• [WORK INSTRUCTIONS] Write the records out once more, exactly as they appear below.

- - - - - - -

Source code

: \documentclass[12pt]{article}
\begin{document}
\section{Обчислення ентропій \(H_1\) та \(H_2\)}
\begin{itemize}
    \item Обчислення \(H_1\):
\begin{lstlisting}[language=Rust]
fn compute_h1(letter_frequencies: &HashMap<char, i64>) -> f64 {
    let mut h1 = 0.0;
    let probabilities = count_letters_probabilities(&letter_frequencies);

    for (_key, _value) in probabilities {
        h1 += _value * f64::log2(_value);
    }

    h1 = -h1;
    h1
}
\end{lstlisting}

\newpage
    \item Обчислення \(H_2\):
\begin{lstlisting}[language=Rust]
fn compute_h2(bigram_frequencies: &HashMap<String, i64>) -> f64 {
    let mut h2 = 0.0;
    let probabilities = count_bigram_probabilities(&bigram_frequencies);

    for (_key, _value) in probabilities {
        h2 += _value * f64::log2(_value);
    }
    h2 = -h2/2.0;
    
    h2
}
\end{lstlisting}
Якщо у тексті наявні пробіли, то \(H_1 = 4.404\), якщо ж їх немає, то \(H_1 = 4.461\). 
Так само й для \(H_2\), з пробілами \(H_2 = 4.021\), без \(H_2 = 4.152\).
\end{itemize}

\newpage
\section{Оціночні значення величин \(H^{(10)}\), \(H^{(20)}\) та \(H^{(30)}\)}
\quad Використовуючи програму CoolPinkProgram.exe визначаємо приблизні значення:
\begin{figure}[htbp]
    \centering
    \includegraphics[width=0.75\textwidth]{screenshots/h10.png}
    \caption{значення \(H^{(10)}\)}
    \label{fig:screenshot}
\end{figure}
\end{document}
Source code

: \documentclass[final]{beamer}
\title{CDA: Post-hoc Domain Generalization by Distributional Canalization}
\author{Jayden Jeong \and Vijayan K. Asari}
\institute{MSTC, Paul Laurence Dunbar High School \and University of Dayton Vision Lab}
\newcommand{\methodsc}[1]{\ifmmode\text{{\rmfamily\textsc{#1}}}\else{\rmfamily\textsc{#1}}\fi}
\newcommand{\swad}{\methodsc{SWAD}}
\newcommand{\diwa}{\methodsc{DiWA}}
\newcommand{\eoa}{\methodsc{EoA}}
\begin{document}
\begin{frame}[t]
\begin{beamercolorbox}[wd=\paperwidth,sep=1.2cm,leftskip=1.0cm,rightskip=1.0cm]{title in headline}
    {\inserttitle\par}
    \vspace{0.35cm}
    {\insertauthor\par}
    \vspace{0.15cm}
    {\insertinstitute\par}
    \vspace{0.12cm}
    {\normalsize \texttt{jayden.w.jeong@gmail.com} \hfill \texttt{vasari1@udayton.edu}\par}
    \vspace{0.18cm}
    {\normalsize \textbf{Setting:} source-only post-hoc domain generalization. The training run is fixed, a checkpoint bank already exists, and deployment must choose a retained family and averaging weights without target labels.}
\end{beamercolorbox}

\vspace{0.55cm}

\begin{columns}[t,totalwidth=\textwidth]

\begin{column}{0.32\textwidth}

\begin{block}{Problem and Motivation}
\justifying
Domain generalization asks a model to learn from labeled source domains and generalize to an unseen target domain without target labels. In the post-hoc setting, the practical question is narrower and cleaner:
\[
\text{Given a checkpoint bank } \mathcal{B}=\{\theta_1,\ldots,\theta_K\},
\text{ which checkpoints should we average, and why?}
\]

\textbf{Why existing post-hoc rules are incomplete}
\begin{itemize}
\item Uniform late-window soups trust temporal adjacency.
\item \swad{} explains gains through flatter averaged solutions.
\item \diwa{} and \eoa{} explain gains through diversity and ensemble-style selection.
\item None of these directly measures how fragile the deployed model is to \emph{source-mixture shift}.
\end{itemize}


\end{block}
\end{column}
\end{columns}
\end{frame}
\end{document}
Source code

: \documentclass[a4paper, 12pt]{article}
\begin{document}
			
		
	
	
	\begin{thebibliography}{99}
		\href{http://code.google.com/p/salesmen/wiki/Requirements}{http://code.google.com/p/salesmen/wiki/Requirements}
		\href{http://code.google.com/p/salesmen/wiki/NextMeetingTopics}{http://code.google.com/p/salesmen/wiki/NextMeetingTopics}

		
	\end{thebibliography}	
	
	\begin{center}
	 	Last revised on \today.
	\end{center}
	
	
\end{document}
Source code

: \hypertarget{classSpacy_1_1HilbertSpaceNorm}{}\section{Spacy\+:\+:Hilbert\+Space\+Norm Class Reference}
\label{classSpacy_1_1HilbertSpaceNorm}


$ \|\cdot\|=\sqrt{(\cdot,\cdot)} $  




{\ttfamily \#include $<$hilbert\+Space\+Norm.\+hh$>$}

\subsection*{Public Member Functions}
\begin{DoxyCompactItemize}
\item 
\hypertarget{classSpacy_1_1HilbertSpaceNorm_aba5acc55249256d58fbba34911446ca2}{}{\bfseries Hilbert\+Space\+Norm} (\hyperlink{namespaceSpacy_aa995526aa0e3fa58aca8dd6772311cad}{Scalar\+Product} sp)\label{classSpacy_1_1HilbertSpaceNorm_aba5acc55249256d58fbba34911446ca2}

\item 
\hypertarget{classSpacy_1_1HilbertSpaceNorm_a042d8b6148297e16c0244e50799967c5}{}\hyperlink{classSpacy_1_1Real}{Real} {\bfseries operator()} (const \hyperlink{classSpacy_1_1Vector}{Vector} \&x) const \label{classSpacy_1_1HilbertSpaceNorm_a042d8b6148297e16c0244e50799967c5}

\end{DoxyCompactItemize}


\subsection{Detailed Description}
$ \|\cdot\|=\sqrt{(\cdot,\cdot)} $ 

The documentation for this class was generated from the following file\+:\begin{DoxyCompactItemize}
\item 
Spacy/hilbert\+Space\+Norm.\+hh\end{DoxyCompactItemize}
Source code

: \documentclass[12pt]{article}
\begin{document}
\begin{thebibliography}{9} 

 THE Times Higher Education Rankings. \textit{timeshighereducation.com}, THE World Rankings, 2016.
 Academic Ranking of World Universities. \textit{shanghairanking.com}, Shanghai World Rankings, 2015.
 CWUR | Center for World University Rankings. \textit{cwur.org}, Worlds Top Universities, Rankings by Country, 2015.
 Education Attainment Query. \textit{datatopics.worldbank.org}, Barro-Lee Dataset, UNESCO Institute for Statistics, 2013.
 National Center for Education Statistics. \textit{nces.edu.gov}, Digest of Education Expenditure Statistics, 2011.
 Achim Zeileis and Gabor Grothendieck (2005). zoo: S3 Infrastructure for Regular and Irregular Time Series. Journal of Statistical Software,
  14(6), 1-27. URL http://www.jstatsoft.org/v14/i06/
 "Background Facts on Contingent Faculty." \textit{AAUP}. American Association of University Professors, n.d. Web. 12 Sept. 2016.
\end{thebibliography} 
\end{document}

- - - - - - -

• [TASK RESULT]
Source code

: \documentclass[12pt]{article}
\begin{document}
\section{Обчислення ентропій \(H_1\) та \(H_2\)}
\begin{itemize}
    \item Обчислення \(H_1\):
\begin{lstlisting}[language=Rust]
fn compute_h1(letter_frequencies: &HashMap<char, i64>) -> f64 {
    let mut h1 = 0.0;
    let probabilities = count_letters_probabilities(&letter_frequencies);

    for (_key, _value) in probabilities {
        h1 += _value * f64::log2(_value);
    }

    h1 = -h1;
    h1
}
\end{lstlisting}

\newpage
    \item Обчислення \(H_2\):
\begin{lstlisting}[language=Rust]
fn compute_h2(bigram_frequencies: &HashMap<String, i64>) -> f64 {
    let mut h2 = 0.0;
    let probabilities = count_bigram_probabilities(&bigram_frequencies);

    for (_key, _value) in probabilities {
        h2 += _value * f64::log2(_value);
    }
    h2 = -h2/2.0;
    
    h2
}
\end{lstlisting}
Якщо у тексті наявні пробіли, то \(H_1 = 4.404\), якщо ж їх немає, то \(H_1 = 4.461\). 
Так само й для \(H_2\), з пробілами \(H_2 = 4.021\), без \(H_2 = 4.152\).
\end{itemize}

\newpage
\section{Оціночні значення величин \(H^{(10)}\), \(H^{(20)}\) та \(H^{(30)}\)}
\quad Використовуючи програму CoolPinkProgram.exe визначаємо приблизні значення:
\begin{figure}[htbp]
    \centering
    \includegraphics[width=0.75\textwidth]{screenshots/h10.png}
    \caption{значення \(H^{(10)}\)}
    \label{fig:screenshot}
\end{figure}
\end{document}
Source code

: \documentclass[final]{beamer}
\title{CDA: Post-hoc Domain Generalization by Distributional Canalization}
\author{Jayden Jeong \and Vijayan K. Asari}
\institute{MSTC, Paul Laurence Dunbar High School \and University of Dayton Vision Lab}
\newcommand{\methodsc}[1]{\ifmmode\text{{\rmfamily\textsc{#1}}}\else{\rmfamily\textsc{#1}}\fi}
\newcommand{\swad}{\methodsc{SWAD}}
\newcommand{\diwa}{\methodsc{DiWA}}
\newcommand{\eoa}{\methodsc{EoA}}
\begin{document}
\begin{frame}[t]
\begin{beamercolorbox}[wd=\paperwidth,sep=1.2cm,leftskip=1.0cm,rightskip=1.0cm]{title in headline}
    {\inserttitle\par}
    \vspace{0.35cm}
    {\insertauthor\par}
    \vspace{0.15cm}
    {\insertinstitute\par}
    \vspace{0.12cm}
    {\normalsize \texttt{jayden.w.jeong@gmail.com} \hfill \texttt{vasari1@udayton.edu}\par}
    \vspace{0.18cm}
    {\normalsize \textbf{Setting:} source-only post-hoc domain generalization. The training run is fixed, a checkpoint bank already exists, and deployment must choose a retained family and averaging weights without target labels.}
\end{beamercolorbox}

\vspace{0.55cm}

\begin{columns}[t,totalwidth=\textwidth]

\begin{column}{0.32\textwidth}

\begin{block}{Problem and Motivation}
\justifying
Domain generalization asks a model to learn from labeled source domains and generalize to an unseen target domain without target labels. In the post-hoc setting, the practical question is narrower and cleaner:
\[
\text{Given a checkpoint bank } \mathcal{B}=\{\theta_1,\ldots,\theta_K\},
\text{ which checkpoints should we average, and why?}
\]

\textbf{Why existing post-hoc rules are incomplete}
\begin{itemize}
\item Uniform late-window soups trust temporal adjacency.
\item \swad{} explains gains through flatter averaged solutions.
\item \diwa{} and \eoa{} explain gains through diversity and ensemble-style selection.
\item None of these directly measures how fragile the deployed model is to \emph{source-mixture shift}.
\end{itemize}


\end{block}
\end{column}
\end{columns}
\end{frame}
\end{document}
Source code

: \documentclass[a4paper, 12pt]{article}
\begin{document}
			
		
	
	
	\begin{thebibliography}{99}
		\href{http://code.google.com/p/salesmen/wiki/Requirements}{http://code.google.com/p/salesmen/wiki/Requirements}
		\href{http://code.google.com/p/salesmen/wiki/NextMeetingTopics}{http://code.google.com/p/salesmen/wiki/NextMeetingTopics}

		
	\end{thebibliography}	
	
	\begin{center}
	 	Last revised on \today.
	\end{center}
	
	
\end{document}
Source code

: \hypertarget{classSpacy_1_1HilbertSpaceNorm}{}\section{Spacy\+:\+:Hilbert\+Space\+Norm Class Reference}
\label{classSpacy_1_1HilbertSpaceNorm}


$ \|\cdot\|=\sqrt{(\cdot,\cdot)} $  




{\ttfamily \#include $<$hilbert\+Space\+Norm.\+hh$>$}

\subsection*{Public Member Functions}
\begin{DoxyCompactItemize}
\item 
\hypertarget{classSpacy_1_1HilbertSpaceNorm_aba5acc55249256d58fbba34911446ca2}{}{\bfseries Hilbert\+Space\+Norm} (\hyperlink{namespaceSpacy_aa995526aa0e3fa58aca8dd6772311cad}{Scalar\+Product} sp)\label{classSpacy_1_1HilbertSpaceNorm_aba5acc55249256d58fbba34911446ca2}

\item 
\hypertarget{classSpacy_1_1HilbertSpaceNorm_a042d8b6148297e16c0244e50799967c5}{}\hyperlink{classSpacy_1_1Real}{Real} {\bfseries operator()} (const \hyperlink{classSpacy_1_1Vector}{Vector} \&x) const \label{classSpacy_1_1HilbertSpaceNorm_a042d8b6148297e16c0244e50799967c5}

\end{DoxyCompactItemize}


\subsection{Detailed Description}
$ \|\cdot\|=\sqrt{(\cdot,\cdot)} $ 

The documentation for this class was generated from the following file\+:\begin{DoxyCompactItemize}
\item 
Spacy/hilbert\+Space\+Norm.\+hh\end{DoxyCompactItemize}
Source code

: \documentclass[12pt]{article}
\begin{document}
\begin{thebibliography}{9} 

 THE Times Higher Education Rankings. \textit{timeshighereducation.com}, THE World Rankings, 2016.
 Academic Ranking of World Universities. \textit{shanghairanking.com}, Shanghai World Rankings, 2015.
 CWUR | Center for World University Rankings. \textit{cwur.org}, Worlds Top Universities, Rankings by Country, 2015.
 Education Attainment Query. \textit{datatopics.worldbank.org}, Barro-Lee Dataset, UNESCO Institute for Statistics, 2013.
 National Center for Education Statistics. \textit{nces.edu.gov}, Digest of Education Expenditure Statistics, 2011.
 Achim Zeileis and Gabor Grothendieck (2005). zoo: S3 Infrastructure for Regular and Irregular Time Series. Journal of Statistical Software,
  14(6), 1-27. URL http://www.jstatsoft.org/v14/i06/
 "Background Facts on Contingent Faculty." \textit{AAUP}. American Association of University Professors, n.d. Web. 12 Sept. 2016.
\end{thebibliography} 
\end{document}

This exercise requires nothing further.